Your task is to return all of the records exactly, minus any images.

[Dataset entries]
--- START ---

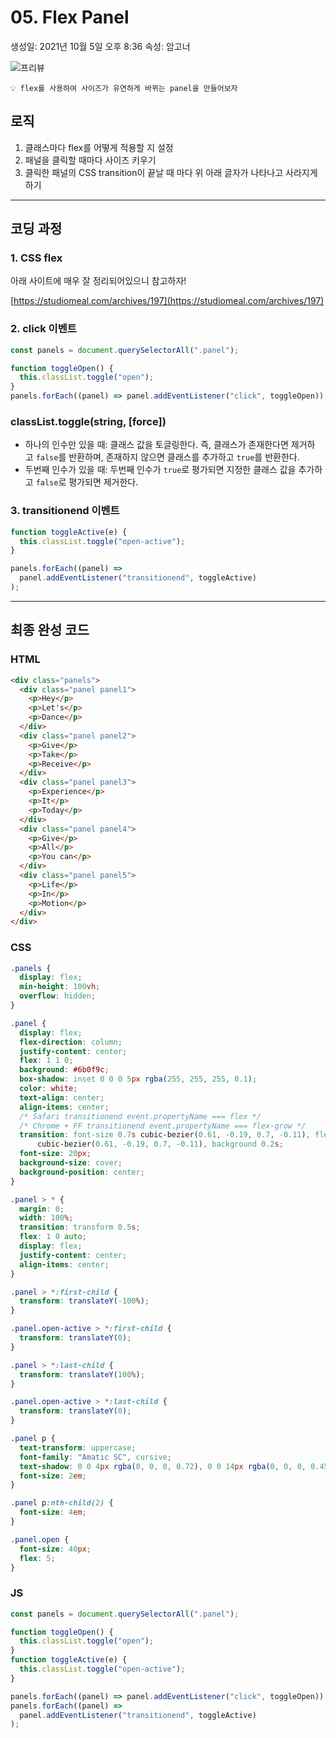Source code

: # 05. Flex Panel

생성일: 2021년 10월 5일 오후 8:36
속성: 암고너

![프리뷰](https://user-images.githubusercontent.com/87363422/156089620-89fac815-c4c5-4683-be7f-8eafaae8dbde.png)

```
💡 flex를 사용하여 사이즈가 유연하게 바뀌는 panel을 만들어보자
```

## 로직

1. 클래스마다 flex를 어떻게 적용할 지 설정
2. 패널을 클릭할 때마다 사이즈 키우기
3. 클릭한 패널의 CSS transition이 끝날 때 마다 위 아래 글자가 나타나고 사라지게 하기

---

## 코딩 과정

### **1. CSS flex**

아래 사이트에 매우 잘 정리되어있으니 참고하자!

[https://studiomeal.com/archives/197](https://studiomeal.com/archives/197)

### **2. click 이벤트**

```jsx
const panels = document.querySelectorAll(".panel");

function toggleOpen() {
  this.classList.toggle("open");
}
panels.forEach((panel) => panel.addEventListener("click", toggleOpen));
```

### classList.toggle(string, [force])

- 하나의 인수만 있을 때: 클래스 값을 토글링한다. 즉, 클래스가 존재한다면 제거하고 `false`를 반환하며, 존재하지 않으면 클래스를 추가하고 `true`를 반환한다.
- 두번째 인수가 있을 때: 두번째 인수가 `true`로 평가되면 지정한 클래스 값을 추가하고 `false`로 평가되면 제거한다.

### **3. transitionend 이벤트**

```jsx
function toggleActive(e) {
  this.classList.toggle("open-active");
}

panels.forEach((panel) =>
  panel.addEventListener("transitionend", toggleActive)
);
```

---

## 최종 완성 코드

### **HTML**

```html
<div class="panels">
  <div class="panel panel1">
    <p>Hey</p>
    <p>Let's</p>
    <p>Dance</p>
  </div>
  <div class="panel panel2">
    <p>Give</p>
    <p>Take</p>
    <p>Receive</p>
  </div>
  <div class="panel panel3">
    <p>Experience</p>
    <p>It</p>
    <p>Today</p>
  </div>
  <div class="panel panel4">
    <p>Give</p>
    <p>All</p>
    <p>You can</p>
  </div>
  <div class="panel panel5">
    <p>Life</p>
    <p>In</p>
    <p>Motion</p>
  </div>
</div>
```

### **CSS**

```css
.panels {
  display: flex;
  min-height: 100vh;
  overflow: hidden;
}

.panel {
  display: flex;
  flex-direction: column;
  justify-content: center;
  flex: 1 1 0;
  background: #6b0f9c;
  box-shadow: inset 0 0 0 5px rgba(255, 255, 255, 0.1);
  color: white;
  text-align: center;
  align-items: center;
  /* Safari transitionend event.propertyName === flex */
  /* Chrome + FF transitionend event.propertyName === flex-grow */
  transition: font-size 0.7s cubic-bezier(0.61, -0.19, 0.7, -0.11), flex 0.7s
      cubic-bezier(0.61, -0.19, 0.7, -0.11), background 0.2s;
  font-size: 20px;
  background-size: cover;
  background-position: center;
}

.panel > * {
  margin: 0;
  width: 100%;
  transition: transform 0.5s;
  flex: 1 0 auto;
  display: flex;
  justify-content: center;
  align-items: center;
}

.panel > *:first-child {
  transform: translateY(-100%);
}

.panel.open-active > *:first-child {
  transform: translateY(0);
}

.panel > *:last-child {
  transform: translateY(100%);
}

.panel.open-active > *:last-child {
  transform: translateY(0);
}

.panel p {
  text-transform: uppercase;
  font-family: "Amatic SC", cursive;
  text-shadow: 0 0 4px rgba(0, 0, 0, 0.72), 0 0 14px rgba(0, 0, 0, 0.45);
  font-size: 2em;
}

.panel p:nth-child(2) {
  font-size: 4em;
}

.panel.open {
  font-size: 40px;
  flex: 5;
}
```

### **JS**

```jsx
const panels = document.querySelectorAll(".panel");

function toggleOpen() {
  this.classList.toggle("open");
}
function toggleActive(e) {
  this.classList.toggle("open-active");
}

panels.forEach((panel) => panel.addEventListener("click", toggleOpen));
panels.forEach((panel) =>
  panel.addEventListener("transitionend", toggleActive)
);
```
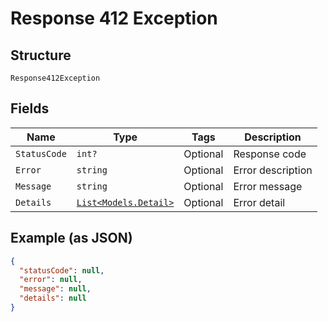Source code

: 
# Response 412 Exception

## Structure

`Response412Exception`

## Fields

| Name | Type | Tags | Description |
|  --- | --- | --- | --- |
| `StatusCode` | `int?` | Optional | Response code |
| `Error` | `string` | Optional | Error description |
| `Message` | `string` | Optional | Error message |
| `Details` | [`List<Models.Detail>`](../../doc/models/detail.md) | Optional | Error detail |

## Example (as JSON)

```json
{
  "statusCode": null,
  "error": null,
  "message": null,
  "details": null
}
```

--- END ---

#### [ANSWER]
Source code

: # 05. Flex Panel

생성일: 2021년 10월 5일 오후 8:36
속성: 암고너

![프리뷰](https://user-images.githubusercontent.com/87363422/156089620-89fac815-c4c5-4683-be7f-8eafaae8dbde.png)

```
💡 flex를 사용하여 사이즈가 유연하게 바뀌는 panel을 만들어보자
```

## 로직

1. 클래스마다 flex를 어떻게 적용할 지 설정
2. 패널을 클릭할 때마다 사이즈 키우기
3. 클릭한 패널의 CSS transition이 끝날 때 마다 위 아래 글자가 나타나고 사라지게 하기

---

## 코딩 과정

### **1. CSS flex**

아래 사이트에 매우 잘 정리되어있으니 참고하자!

[https://studiomeal.com/archives/197](https://studiomeal.com/archives/197)

### **2. click 이벤트**

```jsx
const panels = document.querySelectorAll(".panel");

function toggleOpen() {
  this.classList.toggle("open");
}
panels.forEach((panel) => panel.addEventListener("click", toggleOpen));
```

### classList.toggle(string, [force])

- 하나의 인수만 있을 때: 클래스 값을 토글링한다. 즉, 클래스가 존재한다면 제거하고 `false`를 반환하며, 존재하지 않으면 클래스를 추가하고 `true`를 반환한다.
- 두번째 인수가 있을 때: 두번째 인수가 `true`로 평가되면 지정한 클래스 값을 추가하고 `false`로 평가되면 제거한다.

### **3. transitionend 이벤트**

```jsx
function toggleActive(e) {
  this.classList.toggle("open-active");
}

panels.forEach((panel) =>
  panel.addEventListener("transitionend", toggleActive)
);
```

---

## 최종 완성 코드

### **HTML**

```html
<div class="panels">
  <div class="panel panel1">
    <p>Hey</p>
    <p>Let's</p>
    <p>Dance</p>
  </div>
  <div class="panel panel2">
    <p>Give</p>
    <p>Take</p>
    <p>Receive</p>
  </div>
  <div class="panel panel3">
    <p>Experience</p>
    <p>It</p>
    <p>Today</p>
  </div>
  <div class="panel panel4">
    <p>Give</p>
    <p>All</p>
    <p>You can</p>
  </div>
  <div class="panel panel5">
    <p>Life</p>
    <p>In</p>
    <p>Motion</p>
  </div>
</div>
```

### **CSS**

```css
.panels {
  display: flex;
  min-height: 100vh;
  overflow: hidden;
}

.panel {
  display: flex;
  flex-direction: column;
  justify-content: center;
  flex: 1 1 0;
  background: #6b0f9c;
  box-shadow: inset 0 0 0 5px rgba(255, 255, 255, 0.1);
  color: white;
  text-align: center;
  align-items: center;
  /* Safari transitionend event.propertyName === flex */
  /* Chrome + FF transitionend event.propertyName === flex-grow */
  transition: font-size 0.7s cubic-bezier(0.61, -0.19, 0.7, -0.11), flex 0.7s
      cubic-bezier(0.61, -0.19, 0.7, -0.11), background 0.2s;
  font-size: 20px;
  background-size: cover;
  background-position: center;
}

.panel > * {
  margin: 0;
  width: 100%;
  transition: transform 0.5s;
  flex: 1 0 auto;
  display: flex;
  justify-content: center;
  align-items: center;
}

.panel > *:first-child {
  transform: translateY(-100%);
}

.panel.open-active > *:first-child {
  transform: translateY(0);
}

.panel > *:last-child {
  transform: translateY(100%);
}

.panel.open-active > *:last-child {
  transform: translateY(0);
}

.panel p {
  text-transform: uppercase;
  font-family: "Amatic SC", cursive;
  text-shadow: 0 0 4px rgba(0, 0, 0, 0.72), 0 0 14px rgba(0, 0, 0, 0.45);
  font-size: 2em;
}

.panel p:nth-child(2) {
  font-size: 4em;
}

.panel.open {
  font-size: 40px;
  flex: 5;
}
```

### **JS**

```jsx
const panels = document.querySelectorAll(".panel");

function toggleOpen() {
  this.classList.toggle("open");
}
function toggleActive(e) {
  this.classList.toggle("open-active");
}

panels.forEach((panel) => panel.addEventListener("click", toggleOpen));
panels.forEach((panel) =>
  panel.addEventListener("transitionend", toggleActive)
);
```
Source code

: 
# Response 412 Exception

## Structure

`Response412Exception`

## Fields

| Name | Type | Tags | Description |
|  --- | --- | --- | --- |
| `StatusCode` | `int?` | Optional | Response code |
| `Error` | `string` | Optional | Error description |
| `Message` | `string` | Optional | Error message |
| `Details` | [`List<Models.Detail>`](../../doc/models/detail.md) | Optional | Error detail |

## Example (as JSON)

```json
{
  "statusCode": null,
  "error": null,
  "message": null,
  "details": null
}
```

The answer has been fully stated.